Tuesday, February 19, 2019

P.E.I. Court of Appeal indulges in discriminatory 'justice' based on specious reasoning

As the title says, Canada's courts have indulged again in discriminatory sentencing treating one a member of one ethnic class more leniently that others, based solely on ideologically, politically correct, identity politics.  See this web address:

https://nationalpost.com/news/canada/judge-failed-to-consider-young-mans-indigenous-heritage-p-e-i-appeal-court

My full comment follows:

To any serious jurist concerned about non-discriminatory justice, this Court of Appeal decision, and the Supreme Court of  Canada's Gladue case decision, are travesties of justice.  Unfortunately, the liberal political correctness and  identity politics adopted by many of Canada's courts and judges often rules in harmful ways.  The actual sentence by the trial judge was reasonable.  And the reasoning of the C of A was specious, at best.
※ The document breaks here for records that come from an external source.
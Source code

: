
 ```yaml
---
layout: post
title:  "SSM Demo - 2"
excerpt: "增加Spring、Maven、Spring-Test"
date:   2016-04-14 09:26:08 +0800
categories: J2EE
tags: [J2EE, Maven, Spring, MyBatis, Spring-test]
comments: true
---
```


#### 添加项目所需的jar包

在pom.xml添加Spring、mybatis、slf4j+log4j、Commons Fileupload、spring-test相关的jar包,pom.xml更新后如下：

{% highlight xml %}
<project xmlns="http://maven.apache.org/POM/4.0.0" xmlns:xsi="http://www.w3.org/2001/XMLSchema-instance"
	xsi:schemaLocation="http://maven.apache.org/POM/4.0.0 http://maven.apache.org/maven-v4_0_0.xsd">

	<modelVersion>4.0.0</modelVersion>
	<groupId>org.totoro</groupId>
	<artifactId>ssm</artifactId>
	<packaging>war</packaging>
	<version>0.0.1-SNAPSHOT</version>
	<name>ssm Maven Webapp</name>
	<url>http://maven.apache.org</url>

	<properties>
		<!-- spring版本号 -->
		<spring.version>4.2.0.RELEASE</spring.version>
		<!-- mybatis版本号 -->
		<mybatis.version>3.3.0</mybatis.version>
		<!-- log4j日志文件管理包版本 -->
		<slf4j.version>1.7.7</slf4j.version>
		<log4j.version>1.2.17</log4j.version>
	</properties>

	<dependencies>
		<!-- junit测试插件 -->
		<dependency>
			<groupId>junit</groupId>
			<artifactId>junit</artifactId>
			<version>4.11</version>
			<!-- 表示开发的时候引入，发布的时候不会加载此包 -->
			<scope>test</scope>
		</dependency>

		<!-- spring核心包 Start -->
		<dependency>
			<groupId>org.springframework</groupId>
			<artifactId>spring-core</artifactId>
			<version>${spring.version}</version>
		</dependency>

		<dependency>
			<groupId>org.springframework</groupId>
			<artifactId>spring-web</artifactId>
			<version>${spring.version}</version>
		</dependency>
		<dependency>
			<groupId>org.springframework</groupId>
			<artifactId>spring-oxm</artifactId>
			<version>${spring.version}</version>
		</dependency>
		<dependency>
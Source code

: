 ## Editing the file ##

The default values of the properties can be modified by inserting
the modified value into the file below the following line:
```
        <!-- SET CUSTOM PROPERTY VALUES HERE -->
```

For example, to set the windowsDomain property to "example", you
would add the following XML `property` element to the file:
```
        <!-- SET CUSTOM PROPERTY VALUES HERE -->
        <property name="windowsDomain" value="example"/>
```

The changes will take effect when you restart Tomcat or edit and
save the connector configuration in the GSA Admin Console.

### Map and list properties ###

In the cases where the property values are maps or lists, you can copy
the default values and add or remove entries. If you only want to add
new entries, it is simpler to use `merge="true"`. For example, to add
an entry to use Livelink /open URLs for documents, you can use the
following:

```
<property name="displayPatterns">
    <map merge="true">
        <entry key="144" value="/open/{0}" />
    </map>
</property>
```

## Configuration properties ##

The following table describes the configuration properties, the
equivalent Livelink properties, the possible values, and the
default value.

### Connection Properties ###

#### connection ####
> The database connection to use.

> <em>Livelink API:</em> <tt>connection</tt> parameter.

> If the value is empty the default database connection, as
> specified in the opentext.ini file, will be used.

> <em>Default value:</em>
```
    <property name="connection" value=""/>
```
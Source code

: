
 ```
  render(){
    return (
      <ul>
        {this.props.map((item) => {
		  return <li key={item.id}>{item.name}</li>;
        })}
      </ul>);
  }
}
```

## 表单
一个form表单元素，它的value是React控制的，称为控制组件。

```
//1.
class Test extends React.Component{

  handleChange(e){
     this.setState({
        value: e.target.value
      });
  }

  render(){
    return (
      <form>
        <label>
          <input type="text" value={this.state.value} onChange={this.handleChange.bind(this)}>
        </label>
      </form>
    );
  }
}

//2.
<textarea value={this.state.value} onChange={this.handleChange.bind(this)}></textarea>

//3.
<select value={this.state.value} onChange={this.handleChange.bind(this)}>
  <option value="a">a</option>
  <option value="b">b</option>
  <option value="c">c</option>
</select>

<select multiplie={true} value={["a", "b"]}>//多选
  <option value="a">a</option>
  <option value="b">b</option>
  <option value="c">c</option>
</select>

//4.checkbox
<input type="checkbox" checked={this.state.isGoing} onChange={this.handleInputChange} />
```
The proof of part of that specious reasoning lies in the nonsensical claim that Indians are "over-represented" in prison.  How can that be true if they did the crime, were fairly and properly prosecuted, and the guilty decision or plea was fairly done in a non-discriminatory manner?  To do what the politically correct courts do is to apply political principles and ideology to sentencing decisions.  That is not justice - it is not even-handed and is discriminatory against other persons sentenced in the system.